[Recorded data]
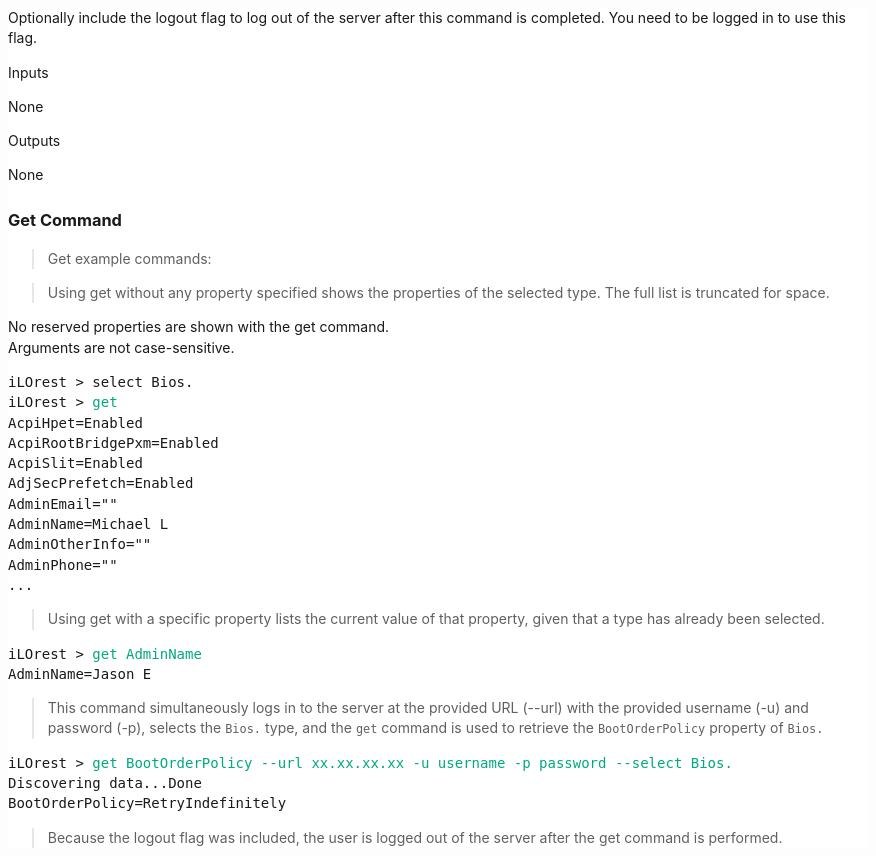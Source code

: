 Optionally include the logout flag to log out of the server after this command is completed. You need to be logged in to use this flag.

<p class="fake_header">Inputs</p>

None

<p class="fake_header">Outputs</p>

None

### Get Command

> Get example commands:

> Using get without any property specified shows the properties of the selected type. The full list is truncated for space.

<aside class="notice">
No reserved properties are shown with the get command.
</aside>
<aside class="notice">Arguments are not case-sensitive.</aside>

<pre>
iLOrest > select Bios.
iLOrest > <span style="color: #01a982; ">get</span>
AcpiHpet=Enabled
AcpiRootBridgePxm=Enabled
AcpiSlit=Enabled
AdjSecPrefetch=Enabled
AdminEmail=""
AdminName=Michael L
AdminOtherInfo=""
AdminPhone=""
...
</pre>

> Using get with a specific property lists the current value of that property, given that a type has already been selected.

<pre>
iLOrest > <span style="color: #01a982; ">get AdminName</span>
AdminName=Jason E
</pre>

> This command simultaneously logs in to the server at the provided URL (--url) with the provided username (-u) and password (-p), selects the `Bios.` type, and the `get` command is used to retrieve the `BootOrderPolicy` property of `Bios.`

<pre>
iLOrest > <span style="color: #01a982; ">get BootOrderPolicy --url xx.xx.xx.xx -u username -p password --select Bios.</span>
Discovering data...Done
BootOrderPolicy=RetryIndefinitely
</pre>

> Because the logout flag was included, the user is logged out of the server after the get command is performed.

_Task goal_
Your copy of the data above should match it exactly, apart from the images.

_Completed exercise_
Source code

: Optionally include the logout flag to log out of the server after this command is completed. You need to be logged in to use this flag.

<p class="fake_header">Inputs</p>

None

<p class="fake_header">Outputs</p>

None

### Get Command

> Get example commands:

> Using get without any property specified shows the properties of the selected type. The full list is truncated for space.

<aside class="notice">
No reserved properties are shown with the get command.
</aside>
<aside class="notice">Arguments are not case-sensitive.</aside>

<pre>
iLOrest > select Bios.
iLOrest > <span style="color: #01a982; ">get</span>
AcpiHpet=Enabled
AcpiRootBridgePxm=Enabled
AcpiSlit=Enabled
AdjSecPrefetch=Enabled
AdminEmail=""
AdminName=Michael L
AdminOtherInfo=""
AdminPhone=""
...
</pre>

> Using get with a specific property lists the current value of that property, given that a type has already been selected.

<pre>
iLOrest > <span style="color: #01a982; ">get AdminName</span>
AdminName=Jason E
</pre>

> This command simultaneously logs in to the server at the provided URL (--url) with the provided username (-u) and password (-p), selects the `Bios.` type, and the `get` command is used to retrieve the `BootOrderPolicy` property of `Bios.`

<pre>
iLOrest > <span style="color: #01a982; ">get BootOrderPolicy --url xx.xx.xx.xx -u username -p password --select Bios.</span>
Discovering data...Done
BootOrderPolicy=RetryIndefinitely
</pre>

> Because the logout flag was included, the user is logged out of the server after the get command is performed.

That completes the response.